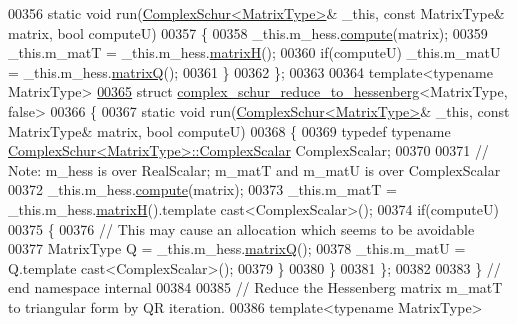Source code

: \begin{DoxyCode}
00356   \textcolor{keyword}{static} \textcolor{keywordtype}{void} run(\hyperlink{group___eigenvalues___module}{ComplexSchur<MatrixType>}& \_this, \textcolor{keyword}{const} MatrixType& matrix, \textcolor{keywordtype}{bool} 
      computeU)
00357   \{
00358     \_this.m\_hess.\hyperlink{group___eigenvalues___module_a239a6fd42c57aab3c0b048c47fde3004}{compute}(matrix);
00359     \_this.m\_matT = \_this.m\_hess.\hyperlink{group___eigenvalues___module_a8e781d2e22a2304647bcf0ae913cc8ea}{matrixH}();
00360     \textcolor{keywordflow}{if}(computeU)  \_this.m\_matU = \_this.m\_hess.\hyperlink{group___eigenvalues___module_a346441e4902a58d43d698ac3da6ff791}{matrixQ}();
00361   \}
00362 \};
00363 
00364 \textcolor{keyword}{template}<\textcolor{keyword}{typename} MatrixType>
\hyperlink{struct_eigen_1_1internal_1_1complex__schur__reduce__to__hessenberg_3_01_matrix_type_00_01false_01_4}{00365} \textcolor{keyword}{struct }\hyperlink{struct_eigen_1_1internal_1_1complex__schur__reduce__to__hessenberg}{complex\_schur\_reduce\_to\_hessenberg}<MatrixType, false>
00366 \{
00367   \textcolor{keyword}{static} \textcolor{keywordtype}{void} run(\hyperlink{group___eigenvalues___module}{ComplexSchur<MatrixType>}& \_this, \textcolor{keyword}{const} MatrixType& matrix, \textcolor{keywordtype}{bool} 
      computeU)
00368   \{
00369     \textcolor{keyword}{typedef} \textcolor{keyword}{typename} \hyperlink{group___eigenvalues___module_class_eigen_1_1_complex_schur}{ComplexSchur<MatrixType>::ComplexScalar} 
      ComplexScalar;
00370 
00371     \textcolor{comment}{// Note: m\_hess is over RealScalar; m\_matT and m\_matU is over ComplexScalar}
00372     \_this.m\_hess.\hyperlink{group___eigenvalues___module_a239a6fd42c57aab3c0b048c47fde3004}{compute}(matrix);
00373     \_this.m\_matT = \_this.m\_hess.\hyperlink{group___eigenvalues___module_a8e781d2e22a2304647bcf0ae913cc8ea}{matrixH}().template cast<ComplexScalar>();
00374     \textcolor{keywordflow}{if}(computeU)  
00375     \{
00376       \textcolor{comment}{// This may cause an allocation which seems to be avoidable}
00377       MatrixType Q = \_this.m\_hess.\hyperlink{group___eigenvalues___module_a346441e4902a58d43d698ac3da6ff791}{matrixQ}(); 
00378       \_this.m\_matU = Q.template cast<ComplexScalar>();
00379     \}
00380   \}
00381 \};
00382 
00383 \} \textcolor{comment}{// end namespace internal}
00384 
00385 \textcolor{comment}{// Reduce the Hessenberg matrix m\_matT to triangular form by QR iteration.}
00386 \textcolor{keyword}{template}<\textcolor{keyword}{typename} MatrixType>

\end{DoxyCode}
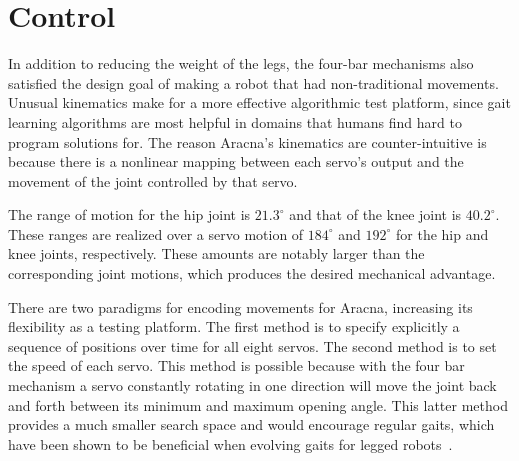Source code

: \documentclass[letterpaper]{article}
\begin{document}
\begin{table}[h]
\vskip 0.25cm
\caption{Estimated total cost. The cost of components and printing material reflect market prices from March 2012. A complete parts list is on our website \citep{WEB}.}
\end{table}



\section{Control}

In addition to reducing the weight of the legs, the four-bar
mechanisms also satisfied the design goal of making a robot that had
non-traditional movements. Unusual kinematics make for a more
effective algorithmic test platform, since gait learning algorithms
are most helpful in domains that humans find hard to program solutions
for. The reason Aracna's kinematics are counter-intuitive is because
there is a nonlinear mapping between each servo's output and the
movement of the joint controlled by that
servo.

The range of motion for the hip joint is $21.3^\circ$ and that of the
knee joint is $40.2^\circ$.
These ranges are realized
over a servo motion of $184^\circ$ and $192^\circ$ for the hip and
knee joints, respectively. These amounts are notably larger than the
corresponding joint motions, which produces the desired mechanical
advantage.

There are two paradigms for encoding movements for Aracna, increasing
its flexibility as a testing platform. The first method is to specify
explicitly a sequence of positions over time for all eight servos.
The second method is to set the speed of each servo. This method is
possible because with the four bar mechanism a servo constantly
rotating in one direction will move the joint back and forth between
its minimum and maximum opening angle. This latter method provides a
much smaller search space and would encourage regular gaits, which
have been shown to be beneficial when evolving gaits for legged
robots~\citep{clune2011performance, hornby2005autonomous}.
\end{document}
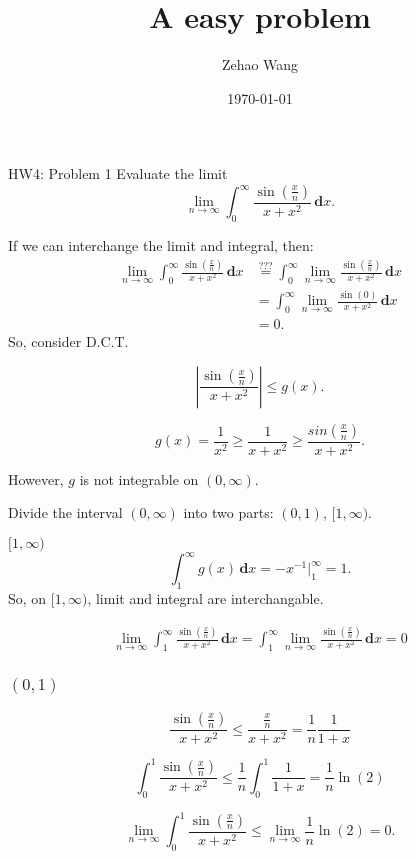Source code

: \documentclass{beamer}
\title{A easy problem}
\date{\today}
\author{Zehao Wang}
\newcommand{\der}{\,\mathbf{d}}
\begin{document}
    \begin{frame}{HW4: Problem 1}
    Evaluate the limit
        \[
            \lim_{n\to \infty}\int_0^\infty\frac{\sin\left(\frac{x}{n}\right)}{x+x^2}\der x. 
        \]
    \end{frame}

    \begin{frame}
        If we can interchange the limit and integral, then: 
        \[
            \begin{aligned}
                \lim_{n\to \infty}\int_0^\infty\frac{\sin\left(\frac{x}{n}\right)}{x+x^2}\der x
                &\overset{???}{=} \int_0^\infty\lim_{n\to \infty}\frac{\sin\left(\frac{x}{n}\right)}{x+x^2}\der x \\
                &=\int_0^\infty\lim_{n\to \infty}\frac{\sin\left(0\right)}{x+x^2}\der x \\
                &=0. 
            \end{aligned}
        \]
        So, consider D.C.T. 
    \end{frame}

    \begin{frame}
        \[
            \left|\frac{\sin\left(\frac{x}{n}\right)}{x+x^2}\right|\leqslant g(x). 
        \]

        \[
            g(x)=\frac{1}{x^2}\geqslant\frac{1}{x+x^2}\geqslant\frac{sin\left(\frac{x}{n}\right)}{x+x^2}. 
        \]

        However, $g$ is not integrable on $(0,\infty)$. 

        Divide the interval $(0,\infty)$ into two parts: $(0,1)$, $[1,\infty)$. 
    \end{frame}

    \begin{frame}{$[1,\infty)$}
        \[
            \int_1^\infty g(x)\der x=-x^{-1}\big|_1^\infty=1. 
        \]
        So, on $[1,\infty)$, limit and integral are interchangable. 

        \[
            \begin{aligned}
            \lim_{n\to \infty}\int_1^\infty\frac{\sin\left(\frac{x}{n}\right)}{x+x^2}\der x
            =\int_1^\infty\lim_{n\to \infty}\frac{\sin\left(\frac{x}{n}\right)}{x+x^2}\der x =0
            \end{aligned}
        \] 
    \end{frame}

    \begin{frame}
        \frametitle{$(0,1)$}
        \[
            \frac{\sin\left(\frac{x}{n}\right)}{x+x^2}\leqslant\frac{\frac{x}{n}}{x+x^2}=\frac{1}{n}\frac{1}{1+x}
        \]

        \[
            \int_0^1\frac{\sin\left(\frac{x}{n}\right)}{x+x^2}\leqslant\frac{1}{n}\int_0^1\frac{1}{1+x}=\frac{1}{n}\ln(2)
        \]

        \[
            \lim_{n\to\infty}\int_0^1\frac{\sin\left(\frac{x}{n}\right)}{x+x^2}\leqslant\lim_{n\to\infty}\frac{1}{n}\ln(2)=0. 
        \]
    \end{frame}
\end{document}
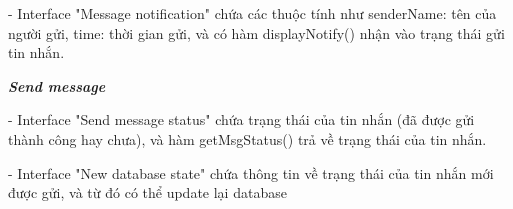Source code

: \documentclass[a4paper]{article}
\begin{document}
\begin{itemize}
\begin{minipage}[b]{0.4\textwidth}
- Interface "Message notification" chứa các thuộc tính như senderName: tên của người gửi, time: thời gian gửi, và có hàm displayNotify() nhận vào trạng thái gửi tin nhắn.
\end{minipage}
\hfill
{}
\newline
\newline
\textbf{\textit{Send message}} \\
\begin{minipage}[b]{0.4\textwidth}
- Interface "Send message status" chứa trạng thái của tin nhắn (đã được gửi thành công hay chưa), và hàm getMsgStatus() trả về trạng thái của tin nhắn.
\end{minipage}
\hfill
{}
\begin{minipage}[b]{0.4\textwidth}
- Interface "New database state" chứa thông tin về trạng thái của tin nhắn mới được gửi, và từ đó có thể update lại database
\end{minipage}
\hfill
{}\\


\end{itemize}
\end{document}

= Exercise description =
Only lines that contain "right" are needed, so copy each of them from the data.

= Response to this exercise =
            \lim_{n\to \infty}\int_0^\infty\frac{\sin\left(\frac{x}{n}\right)}{x+x^2}\der x. 
                \lim_{n\to \infty}\int_0^\infty\frac{\sin\left(\frac{x}{n}\right)}{x+x^2}\der x
                &\overset{???}{=} \int_0^\infty\lim_{n\to \infty}\frac{\sin\left(\frac{x}{n}\right)}{x+x^2}\der x \\
                &=\int_0^\infty\lim_{n\to \infty}\frac{\sin\left(0\right)}{x+x^2}\der x \\
            \left|\frac{\sin\left(\frac{x}{n}\right)}{x+x^2}\right|\leqslant g(x). 
            g(x)=\frac{1}{x^2}\geqslant\frac{1}{x+x^2}\geqslant\frac{sin\left(\frac{x}{n}\right)}{x+x^2}. 
            \lim_{n\to \infty}\int_1^\infty\frac{\sin\left(\frac{x}{n}\right)}{x+x^2}\der x
            =\int_1^\infty\lim_{n\to \infty}\frac{\sin\left(\frac{x}{n}\right)}{x+x^2}\der x =0
            \frac{\sin\left(\frac{x}{n}\right)}{x+x^2}\leqslant\frac{\frac{x}{n}}{x+x^2}=\frac{1}{n}\frac{1}{1+x}
            \int_0^1\frac{\sin\left(\frac{x}{n}\right)}{x+x^2}\leqslant\frac{1}{n}\int_0^1\frac{1}{1+x}=\frac{1}{n}\ln(2)
            \lim_{n\to\infty}\int_0^1\frac{\sin\left(\frac{x}{n}\right)}{x+x^2}\leqslant\lim_{n\to\infty}\frac{1}{n}\ln(2)=0. 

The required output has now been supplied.